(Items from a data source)
★ ★ ★ ★ ★ ★ ★
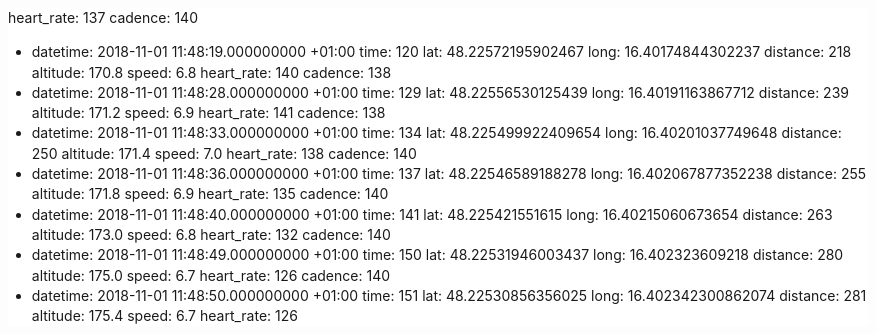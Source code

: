   heart_rate: 137
  cadence: 140
- datetime: 2018-11-01 11:48:19.000000000 +01:00
  time: 120
  lat: 48.22572195902467
  long: 16.40174844302237
  distance: 218
  altitude: 170.8
  speed: 6.8
  heart_rate: 140
  cadence: 138
- datetime: 2018-11-01 11:48:28.000000000 +01:00
  time: 129
  lat: 48.22556530125439
  long: 16.40191163867712
  distance: 239
  altitude: 171.2
  speed: 6.9
  heart_rate: 141
  cadence: 138
- datetime: 2018-11-01 11:48:33.000000000 +01:00
  time: 134
  lat: 48.225499922409654
  long: 16.40201037749648
  distance: 250
  altitude: 171.4
  speed: 7.0
  heart_rate: 138
  cadence: 140
- datetime: 2018-11-01 11:48:36.000000000 +01:00
  time: 137
  lat: 48.22546589188278
  long: 16.402067877352238
  distance: 255
  altitude: 171.8
  speed: 6.9
  heart_rate: 135
  cadence: 140
- datetime: 2018-11-01 11:48:40.000000000 +01:00
  time: 141
  lat: 48.225421551615
  long: 16.40215060673654
  distance: 263
  altitude: 173.0
  speed: 6.8
  heart_rate: 132
  cadence: 140
- datetime: 2018-11-01 11:48:49.000000000 +01:00
  time: 150
  lat: 48.22531946003437
  long: 16.402323609218
  distance: 280
  altitude: 175.0
  speed: 6.7
  heart_rate: 126
  cadence: 140
- datetime: 2018-11-01 11:48:50.000000000 +01:00
  time: 151
  lat: 48.22530856356025
  long: 16.402342300862074
  distance: 281
  altitude: 175.4
  speed: 6.7
  heart_rate: 126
★ ★ ★ ★ ★ ★ ★
## What to produce
For the word "long", count the lines of the data that contain it and report only the total.

## Result for this exercise
7